Posted on Friday, Sep 10th 2021

Sramana Mitra: Exactly. Our spectrum is broader. Yours is specifically the ones that who will get funding.

Geoff Ralston: Forgive me, but I disagree, Sramana. You’re broader than the batch, but YC is broader than that. When I first wanted to start a company in the ‘80s, none of this content was available. Now, there’s so much freely available content and programs that help you take the first step.

Sramana Mitra: That’s the most important thing. I have another couple of nuances that we are seeing. There’s bootstrapping with services. Very good companies are coming out of this mode of entrepreneurship. Oracle was founded in this mode. Alteryx is one of my favorite case studies. I met Dean Stoecker in 2013. He told me this incredible story. They’ve gone public since.

Many of these companies eventually raise money, but bootstrapping with services for enterprise software is a very effective way of getting close to customers, identifying problems before turning a services project into a product. We see this in droves. We’ve supported this all along. Do you like this genre? Do you have pushback against it?

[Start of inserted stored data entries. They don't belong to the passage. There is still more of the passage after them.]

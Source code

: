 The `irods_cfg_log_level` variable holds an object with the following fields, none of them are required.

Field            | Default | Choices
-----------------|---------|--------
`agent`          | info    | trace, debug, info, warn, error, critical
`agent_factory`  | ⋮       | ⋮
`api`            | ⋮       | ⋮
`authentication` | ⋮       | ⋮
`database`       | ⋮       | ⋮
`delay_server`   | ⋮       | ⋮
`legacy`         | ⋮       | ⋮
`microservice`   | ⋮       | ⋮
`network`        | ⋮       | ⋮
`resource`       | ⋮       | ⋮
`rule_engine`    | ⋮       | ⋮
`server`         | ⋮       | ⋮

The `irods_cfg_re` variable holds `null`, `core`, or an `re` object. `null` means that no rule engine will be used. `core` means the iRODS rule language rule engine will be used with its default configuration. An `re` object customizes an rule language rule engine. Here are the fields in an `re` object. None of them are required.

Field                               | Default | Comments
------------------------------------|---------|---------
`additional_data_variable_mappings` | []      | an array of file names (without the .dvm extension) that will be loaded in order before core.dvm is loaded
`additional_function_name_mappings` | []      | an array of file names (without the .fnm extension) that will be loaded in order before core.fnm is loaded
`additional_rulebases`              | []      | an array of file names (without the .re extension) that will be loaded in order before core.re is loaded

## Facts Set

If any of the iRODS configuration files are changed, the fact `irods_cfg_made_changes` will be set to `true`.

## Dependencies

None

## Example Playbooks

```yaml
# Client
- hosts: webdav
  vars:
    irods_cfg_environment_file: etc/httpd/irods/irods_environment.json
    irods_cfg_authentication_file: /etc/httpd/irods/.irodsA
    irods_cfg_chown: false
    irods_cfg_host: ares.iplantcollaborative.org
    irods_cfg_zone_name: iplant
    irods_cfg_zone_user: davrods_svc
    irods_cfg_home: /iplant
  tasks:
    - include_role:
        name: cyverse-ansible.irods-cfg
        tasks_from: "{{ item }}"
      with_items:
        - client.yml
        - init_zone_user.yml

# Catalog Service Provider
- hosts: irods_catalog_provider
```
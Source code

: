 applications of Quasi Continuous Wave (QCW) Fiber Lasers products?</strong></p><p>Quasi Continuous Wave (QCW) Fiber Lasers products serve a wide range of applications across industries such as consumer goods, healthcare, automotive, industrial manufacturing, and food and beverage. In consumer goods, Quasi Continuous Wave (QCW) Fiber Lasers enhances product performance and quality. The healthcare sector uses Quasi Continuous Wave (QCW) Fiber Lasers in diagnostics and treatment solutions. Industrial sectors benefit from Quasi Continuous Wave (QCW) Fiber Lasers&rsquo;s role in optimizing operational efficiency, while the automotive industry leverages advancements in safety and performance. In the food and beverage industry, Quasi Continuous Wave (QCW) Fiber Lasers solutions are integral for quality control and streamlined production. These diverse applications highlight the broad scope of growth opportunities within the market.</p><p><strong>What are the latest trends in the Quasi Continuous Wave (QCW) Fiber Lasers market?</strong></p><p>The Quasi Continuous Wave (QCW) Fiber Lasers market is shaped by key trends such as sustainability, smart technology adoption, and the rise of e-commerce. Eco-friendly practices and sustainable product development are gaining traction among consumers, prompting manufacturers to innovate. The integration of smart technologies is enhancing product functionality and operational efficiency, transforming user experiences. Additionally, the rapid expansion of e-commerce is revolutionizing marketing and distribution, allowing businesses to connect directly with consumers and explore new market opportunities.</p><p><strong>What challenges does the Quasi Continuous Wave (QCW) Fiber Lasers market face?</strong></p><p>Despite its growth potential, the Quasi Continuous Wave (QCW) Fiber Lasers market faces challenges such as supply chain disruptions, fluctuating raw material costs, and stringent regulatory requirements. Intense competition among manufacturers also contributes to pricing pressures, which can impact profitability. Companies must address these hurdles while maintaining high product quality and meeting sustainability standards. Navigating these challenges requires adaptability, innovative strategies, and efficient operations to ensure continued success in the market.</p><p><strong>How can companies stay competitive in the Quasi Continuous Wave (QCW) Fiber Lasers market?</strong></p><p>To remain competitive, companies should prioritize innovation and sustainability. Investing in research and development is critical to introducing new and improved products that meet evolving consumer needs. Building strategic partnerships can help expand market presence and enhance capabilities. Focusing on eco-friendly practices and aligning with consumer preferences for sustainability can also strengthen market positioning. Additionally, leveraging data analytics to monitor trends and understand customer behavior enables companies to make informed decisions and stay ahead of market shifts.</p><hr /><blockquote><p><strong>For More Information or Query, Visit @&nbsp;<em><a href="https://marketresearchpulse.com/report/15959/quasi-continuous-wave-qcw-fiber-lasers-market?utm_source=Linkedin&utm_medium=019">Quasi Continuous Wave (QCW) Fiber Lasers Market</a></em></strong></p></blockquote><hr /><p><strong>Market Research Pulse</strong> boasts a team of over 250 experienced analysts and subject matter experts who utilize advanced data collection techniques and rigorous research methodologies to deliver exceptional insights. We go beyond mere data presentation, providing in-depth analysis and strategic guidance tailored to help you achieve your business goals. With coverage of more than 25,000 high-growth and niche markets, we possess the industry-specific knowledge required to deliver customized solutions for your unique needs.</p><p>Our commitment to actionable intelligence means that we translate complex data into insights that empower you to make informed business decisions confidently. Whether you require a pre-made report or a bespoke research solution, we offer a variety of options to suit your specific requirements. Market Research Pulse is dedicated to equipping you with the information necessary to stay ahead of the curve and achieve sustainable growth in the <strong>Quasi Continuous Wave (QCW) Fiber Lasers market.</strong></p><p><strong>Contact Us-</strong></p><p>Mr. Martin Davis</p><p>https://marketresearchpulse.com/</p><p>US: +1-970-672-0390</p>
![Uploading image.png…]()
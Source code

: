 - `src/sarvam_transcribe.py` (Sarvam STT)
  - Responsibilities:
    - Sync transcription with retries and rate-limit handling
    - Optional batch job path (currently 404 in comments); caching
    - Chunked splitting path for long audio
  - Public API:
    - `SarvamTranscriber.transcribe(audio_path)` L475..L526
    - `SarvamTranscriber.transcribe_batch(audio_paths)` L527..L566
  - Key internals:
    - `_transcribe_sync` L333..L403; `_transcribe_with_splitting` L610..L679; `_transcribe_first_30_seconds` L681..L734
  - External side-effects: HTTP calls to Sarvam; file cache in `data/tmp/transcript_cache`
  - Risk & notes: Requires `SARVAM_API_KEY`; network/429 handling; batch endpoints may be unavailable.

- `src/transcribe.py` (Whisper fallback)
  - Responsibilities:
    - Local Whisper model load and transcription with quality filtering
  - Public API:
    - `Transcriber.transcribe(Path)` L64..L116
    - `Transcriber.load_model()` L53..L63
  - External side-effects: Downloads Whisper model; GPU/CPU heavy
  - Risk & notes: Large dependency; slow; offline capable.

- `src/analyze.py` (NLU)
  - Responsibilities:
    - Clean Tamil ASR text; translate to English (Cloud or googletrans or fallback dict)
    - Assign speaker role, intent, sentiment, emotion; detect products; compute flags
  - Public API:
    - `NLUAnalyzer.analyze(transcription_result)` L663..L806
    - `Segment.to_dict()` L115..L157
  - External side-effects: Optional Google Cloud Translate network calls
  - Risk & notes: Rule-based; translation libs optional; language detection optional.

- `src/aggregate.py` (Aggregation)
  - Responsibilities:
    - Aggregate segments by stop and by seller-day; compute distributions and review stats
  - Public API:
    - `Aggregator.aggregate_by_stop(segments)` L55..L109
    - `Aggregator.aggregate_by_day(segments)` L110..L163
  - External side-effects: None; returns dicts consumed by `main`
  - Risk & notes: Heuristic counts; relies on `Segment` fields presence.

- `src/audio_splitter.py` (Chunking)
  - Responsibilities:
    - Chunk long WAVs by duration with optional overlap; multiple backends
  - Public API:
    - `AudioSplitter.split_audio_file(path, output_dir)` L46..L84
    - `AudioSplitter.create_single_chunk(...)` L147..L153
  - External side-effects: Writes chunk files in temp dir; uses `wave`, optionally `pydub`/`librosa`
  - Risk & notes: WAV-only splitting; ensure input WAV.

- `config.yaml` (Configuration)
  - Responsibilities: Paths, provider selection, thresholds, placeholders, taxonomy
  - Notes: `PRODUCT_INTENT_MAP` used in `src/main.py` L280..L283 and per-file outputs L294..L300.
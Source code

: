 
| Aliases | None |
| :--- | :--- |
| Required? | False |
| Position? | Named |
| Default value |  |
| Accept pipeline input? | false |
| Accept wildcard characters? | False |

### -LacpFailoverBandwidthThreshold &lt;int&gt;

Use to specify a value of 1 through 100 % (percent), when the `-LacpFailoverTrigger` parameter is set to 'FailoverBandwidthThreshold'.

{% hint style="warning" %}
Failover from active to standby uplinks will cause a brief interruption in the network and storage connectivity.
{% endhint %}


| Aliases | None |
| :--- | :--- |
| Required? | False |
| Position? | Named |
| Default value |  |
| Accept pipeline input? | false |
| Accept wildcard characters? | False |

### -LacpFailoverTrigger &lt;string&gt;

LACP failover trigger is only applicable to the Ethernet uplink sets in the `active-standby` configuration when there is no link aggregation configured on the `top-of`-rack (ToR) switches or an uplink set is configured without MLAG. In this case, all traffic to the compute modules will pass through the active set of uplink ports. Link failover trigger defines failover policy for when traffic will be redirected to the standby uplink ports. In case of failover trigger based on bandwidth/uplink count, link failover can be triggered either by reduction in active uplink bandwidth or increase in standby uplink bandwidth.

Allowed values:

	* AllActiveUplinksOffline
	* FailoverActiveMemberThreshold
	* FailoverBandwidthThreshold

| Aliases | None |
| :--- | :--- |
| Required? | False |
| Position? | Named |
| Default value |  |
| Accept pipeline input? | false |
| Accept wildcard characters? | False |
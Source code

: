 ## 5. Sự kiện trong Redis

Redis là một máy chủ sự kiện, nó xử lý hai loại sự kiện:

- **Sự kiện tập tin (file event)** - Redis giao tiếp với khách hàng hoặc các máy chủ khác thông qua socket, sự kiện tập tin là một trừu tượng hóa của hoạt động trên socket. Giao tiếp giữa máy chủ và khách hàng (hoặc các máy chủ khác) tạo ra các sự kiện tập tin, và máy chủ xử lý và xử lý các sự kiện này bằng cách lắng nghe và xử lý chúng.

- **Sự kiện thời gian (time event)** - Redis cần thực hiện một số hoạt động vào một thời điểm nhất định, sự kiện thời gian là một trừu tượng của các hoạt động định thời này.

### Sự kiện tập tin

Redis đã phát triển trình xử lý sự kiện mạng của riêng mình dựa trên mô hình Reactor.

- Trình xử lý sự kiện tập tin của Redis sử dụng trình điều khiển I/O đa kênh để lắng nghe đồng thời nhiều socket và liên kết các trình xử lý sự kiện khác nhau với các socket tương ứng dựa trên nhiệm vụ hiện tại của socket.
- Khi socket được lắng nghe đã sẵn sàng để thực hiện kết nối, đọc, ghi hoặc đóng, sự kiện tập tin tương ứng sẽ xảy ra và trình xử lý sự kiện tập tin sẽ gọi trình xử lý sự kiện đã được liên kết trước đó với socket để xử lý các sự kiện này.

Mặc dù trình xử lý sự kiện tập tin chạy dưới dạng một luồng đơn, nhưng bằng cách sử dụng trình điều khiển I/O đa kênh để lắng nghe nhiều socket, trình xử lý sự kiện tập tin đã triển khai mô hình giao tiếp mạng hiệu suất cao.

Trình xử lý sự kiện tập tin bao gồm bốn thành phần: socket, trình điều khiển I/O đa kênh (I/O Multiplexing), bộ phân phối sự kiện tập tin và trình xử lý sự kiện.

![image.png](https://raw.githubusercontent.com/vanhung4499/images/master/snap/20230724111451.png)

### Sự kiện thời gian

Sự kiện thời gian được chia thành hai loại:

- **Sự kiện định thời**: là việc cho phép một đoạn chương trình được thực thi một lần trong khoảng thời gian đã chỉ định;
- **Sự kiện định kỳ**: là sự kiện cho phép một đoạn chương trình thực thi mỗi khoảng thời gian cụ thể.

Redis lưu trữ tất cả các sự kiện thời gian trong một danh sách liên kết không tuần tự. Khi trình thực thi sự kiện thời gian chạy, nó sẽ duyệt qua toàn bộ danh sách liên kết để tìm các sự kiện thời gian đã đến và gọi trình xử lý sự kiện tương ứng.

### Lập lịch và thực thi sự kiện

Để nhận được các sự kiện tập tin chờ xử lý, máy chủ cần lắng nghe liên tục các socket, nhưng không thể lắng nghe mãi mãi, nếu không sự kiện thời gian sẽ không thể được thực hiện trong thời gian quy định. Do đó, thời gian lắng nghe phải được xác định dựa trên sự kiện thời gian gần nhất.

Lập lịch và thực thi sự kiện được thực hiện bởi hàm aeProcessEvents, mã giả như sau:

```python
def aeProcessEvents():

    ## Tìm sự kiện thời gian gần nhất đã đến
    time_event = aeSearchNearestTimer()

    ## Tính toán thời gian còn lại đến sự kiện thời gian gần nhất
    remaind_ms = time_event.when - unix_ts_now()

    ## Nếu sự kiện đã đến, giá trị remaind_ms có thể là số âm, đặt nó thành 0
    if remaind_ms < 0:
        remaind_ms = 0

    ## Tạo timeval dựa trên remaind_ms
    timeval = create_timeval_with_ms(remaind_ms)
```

Geoff Ralston: It’s not a main line of growth for an enterprise product because what you end up doing is building a very specific product for a very specific company. They tend to be very demanding. It’s different from creating a general product that you can sell everywhere. There’s an enormous amount of venture money available for B2B enterprise businesses, now more than ever.

However, every entrepreneur has to find their path and go after their dream. The right way to do that is to get consulting fees and service fees from a company that is willing to pay you to build software. That could be a fantastic path if you have no other path. I think you should exhaust your possibilities first and then take that possibility if nothing else is available. It is absolutely true that Sramana and I can point to cases where bootstrapping with services have turned into independent successful companies. It’s a little unusual for that to be the case, but it’s not impossible.

Sramana Mitra: The customer intimacy aspect is something that I like a lot. Customers are giving lots of input. That input is valuable to figure out how to scope the product, especially enterprise software. 

Geoff Ralston: You probably know that our motto is, “Make something people want.” We go a little deeper when we talk to our batches. There are two things you should be doing right now. You should write code and talk to customers. You determine if whatever you are building is creating value. You find the product-market fit and you do that on a regular basis throughout the lifetime of a company.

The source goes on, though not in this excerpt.